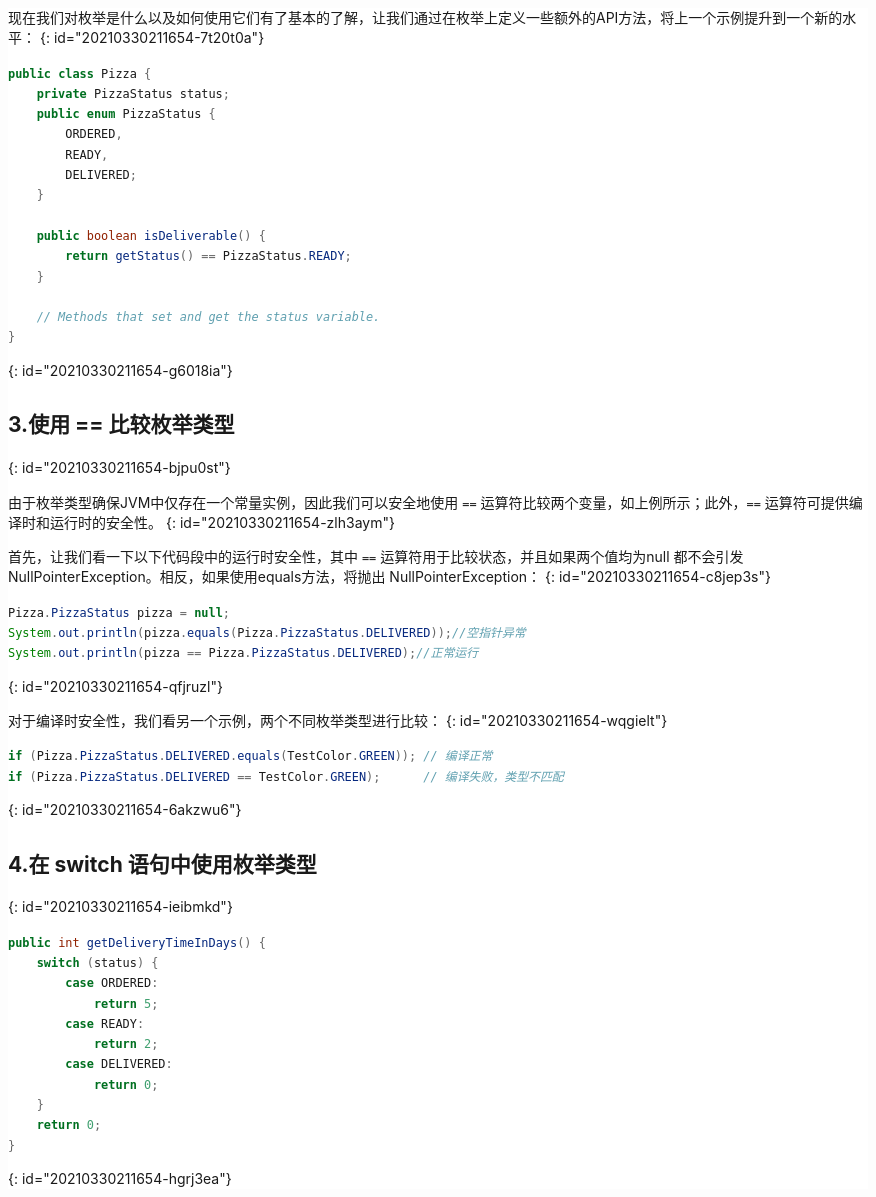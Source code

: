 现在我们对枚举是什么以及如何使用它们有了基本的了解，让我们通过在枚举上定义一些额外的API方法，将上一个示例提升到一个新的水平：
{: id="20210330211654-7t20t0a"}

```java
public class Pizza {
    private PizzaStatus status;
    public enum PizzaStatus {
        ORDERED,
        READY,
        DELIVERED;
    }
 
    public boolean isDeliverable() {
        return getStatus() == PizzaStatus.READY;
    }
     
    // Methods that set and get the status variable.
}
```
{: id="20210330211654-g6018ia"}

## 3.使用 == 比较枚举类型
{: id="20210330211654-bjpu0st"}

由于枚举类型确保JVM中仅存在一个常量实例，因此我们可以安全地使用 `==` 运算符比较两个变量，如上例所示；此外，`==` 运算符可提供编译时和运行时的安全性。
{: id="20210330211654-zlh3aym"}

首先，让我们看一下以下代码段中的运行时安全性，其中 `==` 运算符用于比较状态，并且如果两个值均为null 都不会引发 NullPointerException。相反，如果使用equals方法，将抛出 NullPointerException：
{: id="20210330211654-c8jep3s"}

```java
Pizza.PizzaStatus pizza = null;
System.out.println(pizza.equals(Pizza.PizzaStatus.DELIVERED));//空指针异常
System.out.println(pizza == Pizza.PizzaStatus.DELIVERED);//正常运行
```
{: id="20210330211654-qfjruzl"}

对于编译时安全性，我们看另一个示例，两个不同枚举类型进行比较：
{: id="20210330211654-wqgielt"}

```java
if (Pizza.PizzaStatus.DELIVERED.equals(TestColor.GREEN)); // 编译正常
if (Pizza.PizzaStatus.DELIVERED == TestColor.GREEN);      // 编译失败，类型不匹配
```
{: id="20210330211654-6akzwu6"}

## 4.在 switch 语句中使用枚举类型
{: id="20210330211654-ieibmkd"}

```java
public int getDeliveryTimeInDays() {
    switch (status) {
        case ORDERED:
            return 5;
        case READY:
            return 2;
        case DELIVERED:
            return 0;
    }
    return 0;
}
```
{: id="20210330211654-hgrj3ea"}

==========

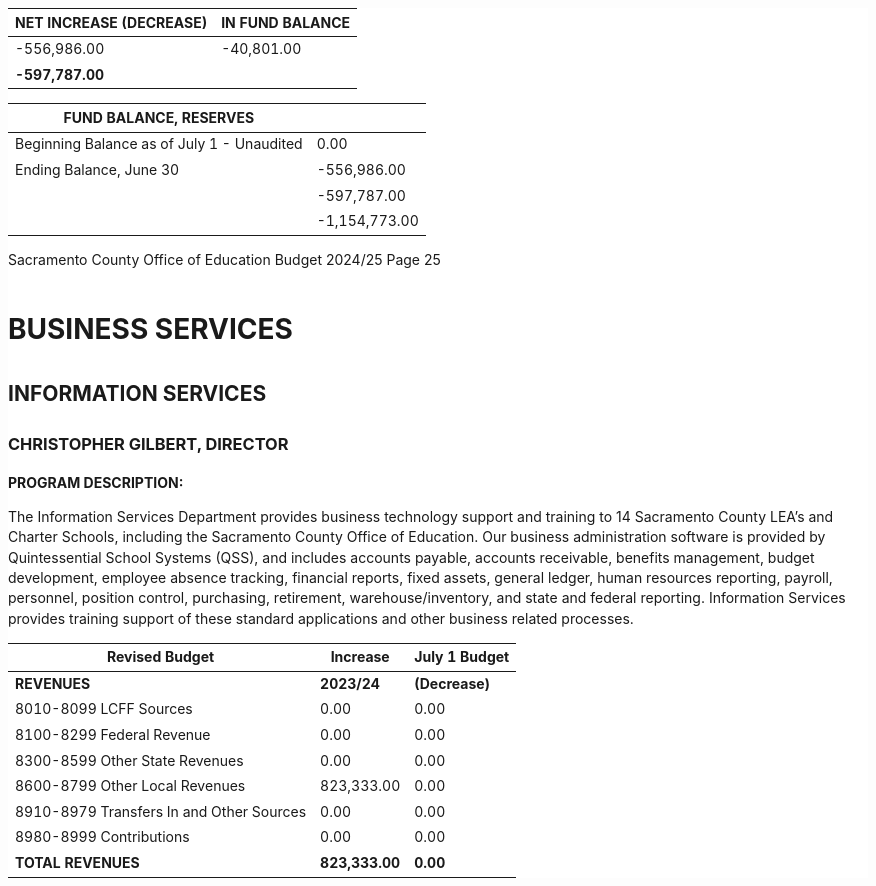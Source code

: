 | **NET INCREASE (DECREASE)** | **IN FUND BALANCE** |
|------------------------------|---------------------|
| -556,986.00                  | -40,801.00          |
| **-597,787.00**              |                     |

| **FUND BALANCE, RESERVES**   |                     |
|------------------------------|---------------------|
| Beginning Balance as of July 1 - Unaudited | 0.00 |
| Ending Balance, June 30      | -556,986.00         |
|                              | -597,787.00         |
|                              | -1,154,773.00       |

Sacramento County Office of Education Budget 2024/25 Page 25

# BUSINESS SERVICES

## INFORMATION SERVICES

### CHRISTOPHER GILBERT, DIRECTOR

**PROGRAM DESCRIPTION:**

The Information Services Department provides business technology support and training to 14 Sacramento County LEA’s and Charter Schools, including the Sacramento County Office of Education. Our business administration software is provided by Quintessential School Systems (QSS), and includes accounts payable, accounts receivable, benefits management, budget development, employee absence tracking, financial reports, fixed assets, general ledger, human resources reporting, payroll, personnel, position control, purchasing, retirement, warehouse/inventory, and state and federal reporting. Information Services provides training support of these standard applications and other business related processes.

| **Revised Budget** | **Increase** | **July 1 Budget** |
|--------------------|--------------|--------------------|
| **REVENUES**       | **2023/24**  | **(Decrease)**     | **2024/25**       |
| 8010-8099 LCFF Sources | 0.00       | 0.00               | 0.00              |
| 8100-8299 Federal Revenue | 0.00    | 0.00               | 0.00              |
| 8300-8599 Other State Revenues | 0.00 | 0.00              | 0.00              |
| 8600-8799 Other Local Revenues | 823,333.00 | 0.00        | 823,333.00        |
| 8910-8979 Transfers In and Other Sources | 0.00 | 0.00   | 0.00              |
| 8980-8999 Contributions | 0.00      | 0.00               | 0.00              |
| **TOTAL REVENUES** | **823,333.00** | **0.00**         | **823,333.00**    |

==========

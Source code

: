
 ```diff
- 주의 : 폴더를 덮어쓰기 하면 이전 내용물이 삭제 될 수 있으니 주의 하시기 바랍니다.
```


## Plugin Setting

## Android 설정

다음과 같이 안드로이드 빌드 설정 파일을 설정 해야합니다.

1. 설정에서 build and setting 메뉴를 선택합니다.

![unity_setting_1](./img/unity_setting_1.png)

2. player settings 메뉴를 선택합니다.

==========

The answer is each line in which the word "GREEN" occurs, copied from the material above.

if (Pizza.PizzaStatus.DELIVERED.equals(TestColor.GREEN)); // 编译正常
if (Pizza.PizzaStatus.DELIVERED == TestColor.GREEN);      // 编译失败，类型不匹配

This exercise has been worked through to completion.